Data entries:
● ● ●

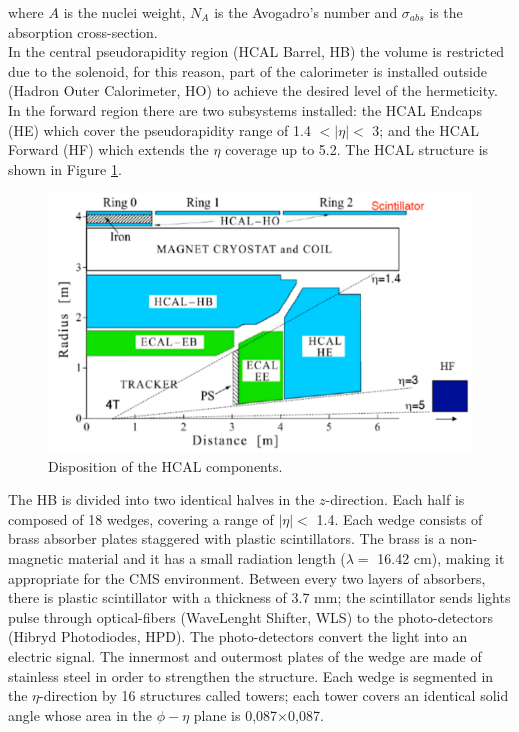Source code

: \noindent where $A$ is the nuclei weight, $N_{A}$ is the Avogadro's number and $\sigma_{abs}$
is the absorption cross-section.\\

\noindent In the central pseudorapidity region (HCAL Barrel, HB) the volume
is restricted due to the solenoid, for this reason, part of the calorimeter is installed 
outside (Hadron Outer Calorimeter, HO) to achieve the desired level of the hermeticity. In 
the forward region there are two subsystems installed: the HCAL Endcaps (HE) 
which cover the pseudorapidity range of 1.4 $< |\eta| <$ 3; and the HCAL Forward (HF) which 
extends the $\eta$ coverage up to 5.2. The HCAL structure is shown in Figure \ref{figchp2:HCAL}.



\begin{center}
\begin{figure}[h]
\centering
\includegraphics[scale=0.4]{figuras/Chapter2/HCAL1}
\caption{Disposition of the HCAL components.}\label{figchp2:HCAL}
\end{figure}
\end{center}

\noindent The HB is divided into two identical halves in the $z$-direction. Each half is composed of 18
wedges, covering a range of $|\eta| < $ 1.4. Each wedge consists of brass absorber plates 
staggered with plastic scintillators. The brass is a non-magnetic material and it has a 
small radiation length ($\lambda = $ 16.42 cm), making it appropriate for the CMS environment. Between every
two layers of absorbers, there is plastic scintillator with a thickness of 3.7 mm; the scintillator 
sends lights pulse through optical-fibers (WaveLenght Shifter, WLS) to the
photo-detectors (Hibryd Photodiodes, HPD). The photo-detectors convert the light 
into an electric signal. The innermost and outermost plates of 
the wedge are made of stainless steel in order to strengthen the structure. Each wedge 
is segmented in the $\eta$-direction by 16 structures called towers; each tower 
covers an identical solid angle whose area in the $\phi-\eta$ plane is 0,087$\times$0,087. \\

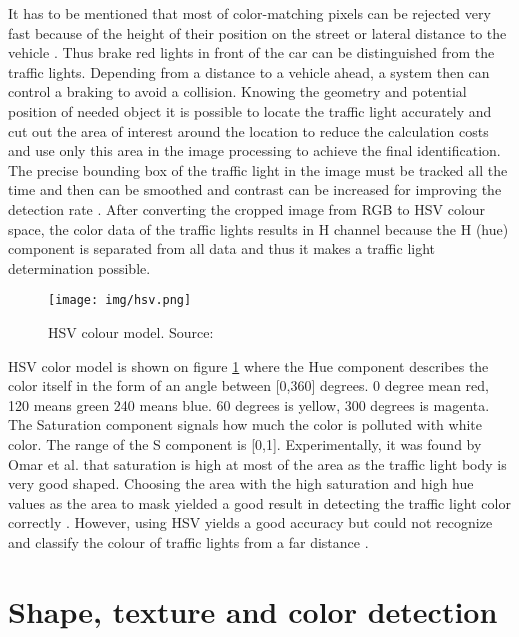 \documentclass[letterpaper, 10 pt, conference]{ieeeconf} %
\begin{document}
It has to be mentioned that most of color-matching pixels can be rejected very fast because of the height of their position on the street or lateral distance to the vehicle \cite{c4}. Thus brake red lights in front of the car can be distinguished from the traffic lights. Depending from a distance to a vehicle ahead, a system then can control a braking to avoid a collision. Knowing the geometry and potential position of needed object it is possible to locate the traffic light accurately and cut out the area of interest around the location to reduce the calculation costs and use only this area in the image processing to achieve the final identification. The precise bounding box of the traffic light in the image must be tracked all the time and then can be smoothed and contrast can be increased for improving the detection rate \cite{c7}. After converting the cropped image from RGB to HSV colour space, the color data of the traffic lights results in H channel because the H (hue) component is separated from all data and thus it makes a traffic light determination possible.

\begin{figure}[thpb]
	\centering
	\texttt{[image: img/hsv.png]}
	\caption{HSV colour model. Source: \cite{c7}} 
	\label{hsv}
\end{figure}

HSV color model is shown on figure \ref{hsv} where the Hue component describes the color itself in the form of an angle between [0,360] degrees. 0 degree mean red, 120 means green 240 means blue. 60 degrees is yellow, 300 degrees is magenta. The Saturation component signals how much the color is polluted with white color. The range of the S component is [0,1]. Experimentally, it was found by Omar et al. that saturation is high at most of the area as the traffic light body is very good shaped. Choosing the area with the high saturation and high hue values as the area to mask yielded a good result in detecting the traffic light color correctly \cite{c7}. However, using HSV yields a good accuracy but could not recognize and classify the colour of traffic lights from a far distance \cite{c7}.


\section{Shape, texture and color detection}
 
\end{document}
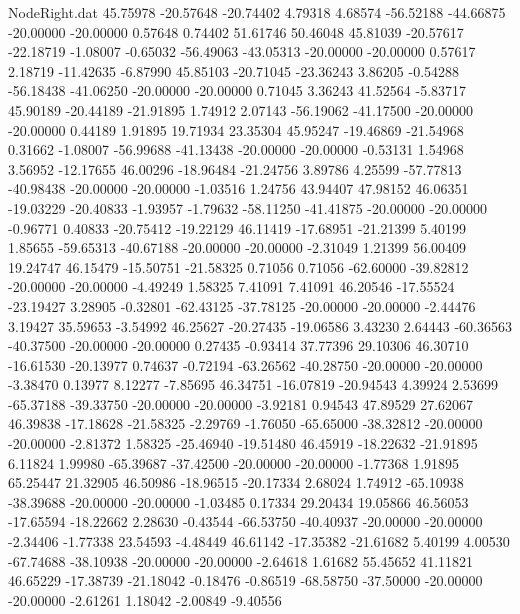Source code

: \begin{filecontents}{NodeRight.dat}
  45.75978  -20.57648  -20.74402     4.79318    4.68574  -56.52188  -44.66875  -20.00000  -20.00000    0.57648    0.74402   51.61746   50.46048
  45.81039  -20.57617  -22.18719    -1.08007   -0.65032  -56.49063  -43.05313  -20.00000  -20.00000    0.57617    2.18719  -11.42635   -6.87990
  45.85103  -20.71045  -23.36243     3.86205   -0.54288  -56.18438  -41.06250  -20.00000  -20.00000    0.71045    3.36243   41.52564   -5.83717
  45.90189  -20.44189  -21.91895     1.74912    2.07143  -56.19062  -41.17500  -20.00000  -20.00000    0.44189    1.91895   19.71934   23.35304
  45.95247  -19.46869  -21.54968     0.31662   -1.08007  -56.99688  -41.13438  -20.00000  -20.00000   -0.53131    1.54968    3.56952  -12.17655
  46.00296  -18.96484  -21.24756     3.89786    4.25599  -57.77813  -40.98438  -20.00000  -20.00000   -1.03516    1.24756   43.94407   47.98152
  46.06351  -19.03229  -20.40833    -1.93957   -1.79632  -58.11250  -41.41875  -20.00000  -20.00000   -0.96771    0.40833  -20.75412  -19.22129
  46.11419  -17.68951  -21.21399     5.40199    1.85655  -59.65313  -40.67188  -20.00000  -20.00000   -2.31049    1.21399   56.00409   19.24747
  46.15479  -15.50751  -21.58325     0.71056    0.71056  -62.60000  -39.82812  -20.00000  -20.00000   -4.49249    1.58325    7.41091    7.41091
  46.20546  -17.55524  -23.19427     3.28905   -0.32801  -62.43125  -37.78125  -20.00000  -20.00000   -2.44476    3.19427   35.59653   -3.54992
  46.25627  -20.27435  -19.06586     3.43230    2.64443  -60.36563  -40.37500  -20.00000  -20.00000    0.27435   -0.93414   37.77396   29.10306
  46.30710  -16.61530  -20.13977     0.74637   -0.72194  -63.26562  -40.28750  -20.00000  -20.00000   -3.38470    0.13977    8.12277   -7.85695
  46.34751  -16.07819  -20.94543     4.39924    2.53699  -65.37188  -39.33750  -20.00000  -20.00000   -3.92181    0.94543   47.89529   27.62067
  46.39838  -17.18628  -21.58325    -2.29769   -1.76050  -65.65000  -38.32812  -20.00000  -20.00000   -2.81372    1.58325  -25.46940  -19.51480
  46.45919  -18.22632  -21.91895     6.11824    1.99980  -65.39687  -37.42500  -20.00000  -20.00000   -1.77368    1.91895   65.25447   21.32905
  46.50986  -18.96515  -20.17334     2.68024    1.74912  -65.10938  -38.39688  -20.00000  -20.00000   -1.03485    0.17334   29.20434   19.05866
  46.56053  -17.65594  -18.22662     2.28630   -0.43544  -66.53750  -40.40937  -20.00000  -20.00000   -2.34406   -1.77338   23.54593   -4.48449
  46.61142  -17.35382  -21.61682     5.40199    4.00530  -67.74688  -38.10938  -20.00000  -20.00000   -2.64618    1.61682   55.45652   41.11821
  46.65229  -17.38739  -21.18042    -0.18476   -0.86519  -68.58750  -37.50000  -20.00000  -20.00000   -2.61261    1.18042   -2.00849   -9.40556

\end{filecontents}

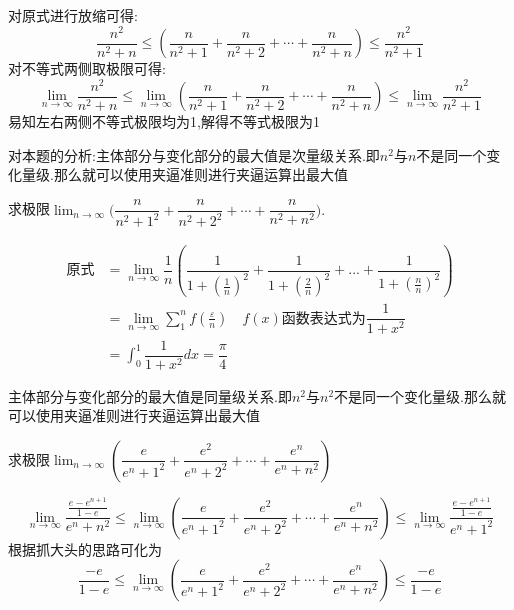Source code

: \documentclass[8pt a4paper, oneside, UTF8]{ctexbook}
\begin{document}
\begin{sloppypar}
\begin{solution}
        对原式进行放缩可得:
        $$
            \dfrac{n^2}{n^2+n} \leqslant \left(\dfrac n{n^2+1}+\dfrac n{n^2+2}+\cdots+\dfrac n{n^2+n}\right) \leqslant \dfrac{n^2}{n^2+1}
        $$
        对不等式两侧取极限可得:
        $$
            \lim_{n \to \infty} \dfrac{n^2}{n^2+n} \leqslant \lim_{n \to \infty} \left(\dfrac n{n^2+1}+\dfrac n{n^2+2}+\cdots+\dfrac n{n^2+n}\right) \leqslant \lim_{n \to \infty} \dfrac{n^2}{n^2+1}
        $$
        易知左右两侧不等式极限均为1,解得不等式极限为1
    \end{solution}
    \begin{note}
        对本题的分析:主体部分与变化部分的最大值是次量级关系.即$n^2$与$n$不是同一个变化量级.那么就可以使用夹逼准则进行夹逼运算出最大值
    \end{note}
    \begin{problem}
        求极限$\lim_{n\to\infty}\Big(\dfrac n{n^2+1^2}+\dfrac n{n^2+2^2}+\cdots+\dfrac n{n^2+n^2}\Big).$    
    \end{problem}
    \begin{solution}
        \begin{align*}
          \text{原式} & = \lim_{n \to \infty}\dfrac{1}{n}(\dfrac{1}{1+(\frac{1}{n})^2}+\dfrac{1}{1+(\frac{2}{n})^2}+...+\dfrac{1}{1+(\frac{n}{n})^2})\\
          & = \lim_{n \to \infty} \sum_{1}^{n}f(\frac{\varepsilon}{n}) \quad f(x)\text{函数表达式为}\dfrac{1}{1+x^2}\\
          & = \int_0 ^1 \dfrac{1}{1+x^2} dx =\dfrac{\pi}{4}
        \end{align*}
    \end{solution}
    \begin{note}
        主体部分与变化部分的最大值是同量级关系.即$n^2$与$n^2$不是同一个变化量级.那么就可以使用夹逼准则进行夹逼运算出最大值
    \end{note}
    \begin{problem}
        求极限$\lim_{n\to\infty}\left(\dfrac{e}{e^{n}+1^{2}}+\dfrac{e^{2}}{e^{n}+2^{2}}+\cdots+\dfrac{e^{n}}{e^{n}+n^{2}}\right)$
    \end{problem}
    \begin{solution}
        $$\lim_{n \to \infty} \dfrac{\frac{e-e^{n+1}}{1-e}}{e^n+n^2} \leqslant \lim_{n\to\infty}\left(\dfrac{e}{e^{n}+1^{2}}+\dfrac{e^{2}}{e^{n}+2^{2}}+\cdots+\dfrac{e^{n}}{e^{n}+n^{2}}\right) \leqslant \lim_{n \to \infty} \dfrac{\frac{e-e^{n+1}}{1-e}}{e^n+1^2}$$
        根据抓大头的思路可化为
        $$
        \dfrac{-e}{1-e} \leqslant \lim_{n\to\infty}\left(\dfrac{e}{e^{n}+1^{2}}+\dfrac{e^{2}}{e^{n}+2^{2}}+\cdots+\dfrac{e^{n}}{e^{n}+n^{2}}\right) \leqslant \dfrac{-e}{1-e}
$$
\end{solution}
\end{sloppypar}
\end{document}
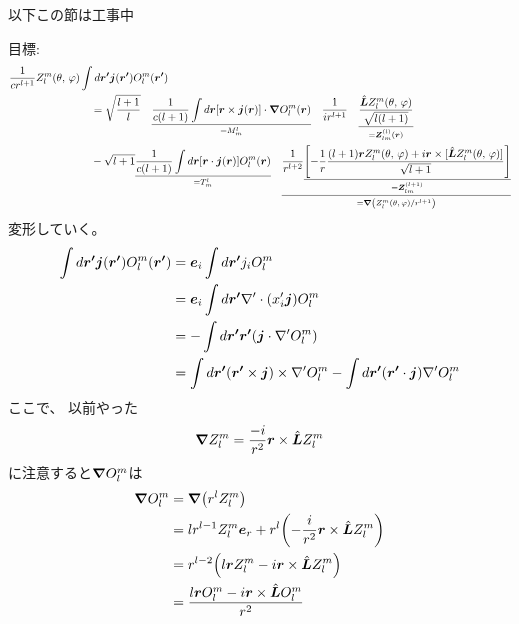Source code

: \documentclass[../../master.tex]{subfiles}
\begin{document}
以下この節は工事中

\clearpage

目標:
\begin{align}
    \frac{1}{cr^{l+1}} Z_l^m(\theta,\,\varphi) &\int d\vb*{r'} \vb*{j}(\vb*{r'}) O_l^{m}(\vb*{r'})\notag\\
    &\quad=\sqrt{\frac{l+1}{l}}\quad\underset{=M_m^l}{\underline{\frac{1}{c(l+1)}\int d\vb*{r}[\vb*{r}\times \vb*{j}(\vb*{r})]\cdot \grad O_l^m(\vb*{r})}}
    \quad\frac{1}{ir^{l+1}}\quad\underset{=\vb*{Z}_{lm}^{(l)}(\vb*{r})}{\underline{\frac{\hat{\vb*{L}}Z_l^m(\theta,\,\varphi)}{\sqrt{l(l+1)}}}}\notag\\
    &\quad-\sqrt{l+1}\underset{=T_m^l}{\underline{\frac{1}{c(l+1)}\int d\vb*{r}[\vb*{r}\cdot \vb*{j}(\vb*{r})] O_l^m(\vb*{r})}}
    \quad\underset{=\grad(Z_l^m(\theta,\,\varphi)/r^{l+1})}{\underline{\frac{1}{r^{l+2}}\underset{=\vb*{Z}_{lm}^{(l+1)}}{\underline{\qty[-\frac{1}{r}\frac{(l+1)\vb*{r}Z_l^m(\theta,\,\varphi)+i\vb*{r}\times [\hat{\vb*{L}}Z_l^m(\theta,\,\varphi)]}{\sqrt{l+1}}]}}}}
\end{align}
変形していく。
\begin{equation}\begin{aligned}[b]
    \int d\vb*{r'} \vb*{j}(\vb*{r'}) O_l^{m}(\vb*{r'})
    &= \vb*{e}_i \int d\vb*{r'} j_i O_l^{m}\\
    &= \vb*{e}_i \int d\vb*{r'} \nabla'\cdot(x_i' \vb*{j}) O_l^m\\
    &= -\int d\vb*{r'} \vb*{r'} (\vb*{j}\cdot \nabla' O_l^m)\\
    &= \int d\vb*{r'} (\vb*{r'}\times\vb*{j})\times \nabla' O_l^m - \int d\vb*{r'} (\vb*{r'}\cdot\vb*{j})\nabla'O_l^m
\end{aligned}\end{equation}
ここで、
以前やった
\begin{equation}
    \grad Z_l^m = \frac{-i}{r^2}\vb*{r}\times \hat{\vb*{L}}Z_l^m
\end{equation}
に注意すると\(\grad O_l^m\)は
\begin{equation}\begin{aligned}[b]
    \grad O_l^m
    &= \grad(r^l Z_l^m)\\
    &= lr^{l-1}Z_l^m \vb*{e}_r +r^l\qty(-\frac{i}{r^2}\vb*{r}\times \hat{\vb*{L}}Z_l^m)\\
    &= r^{l-2}\qty(l\vb*{r}Z_l^m-i\vb*{r}\times\hat{\vb*{L}}Z_l^m)\\
    &=\frac{l\vb*{r}O_l^m-i\vb*{r}\times \hat{\vb*{L}}O_l^m}{r^2}
\end{aligned}\end{equation}
\end{document}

● ● ●

Begin at the first line of the entries and stop after the line holding "which cover the"; repeat those lines exactly, but not the pictures.

Solution for this problem:
Source code

: \noindent where $A$ is the nuclei weight, $N_{A}$ is the Avogadro's number and $\sigma_{abs}$
is the absorption cross-section.\\

\noindent In the central pseudorapidity region (HCAL Barrel, HB) the volume
is restricted due to the solenoid, for this reason, part of the calorimeter is installed 
outside (Hadron Outer Calorimeter, HO) to achieve the desired level of the hermeticity. In 
the forward region there are two subsystems installed: the HCAL Endcaps (HE) 
which cover the pseudorapidity range of 1.4 $< |\eta| <$ 3; and the HCAL Forward (HF) which 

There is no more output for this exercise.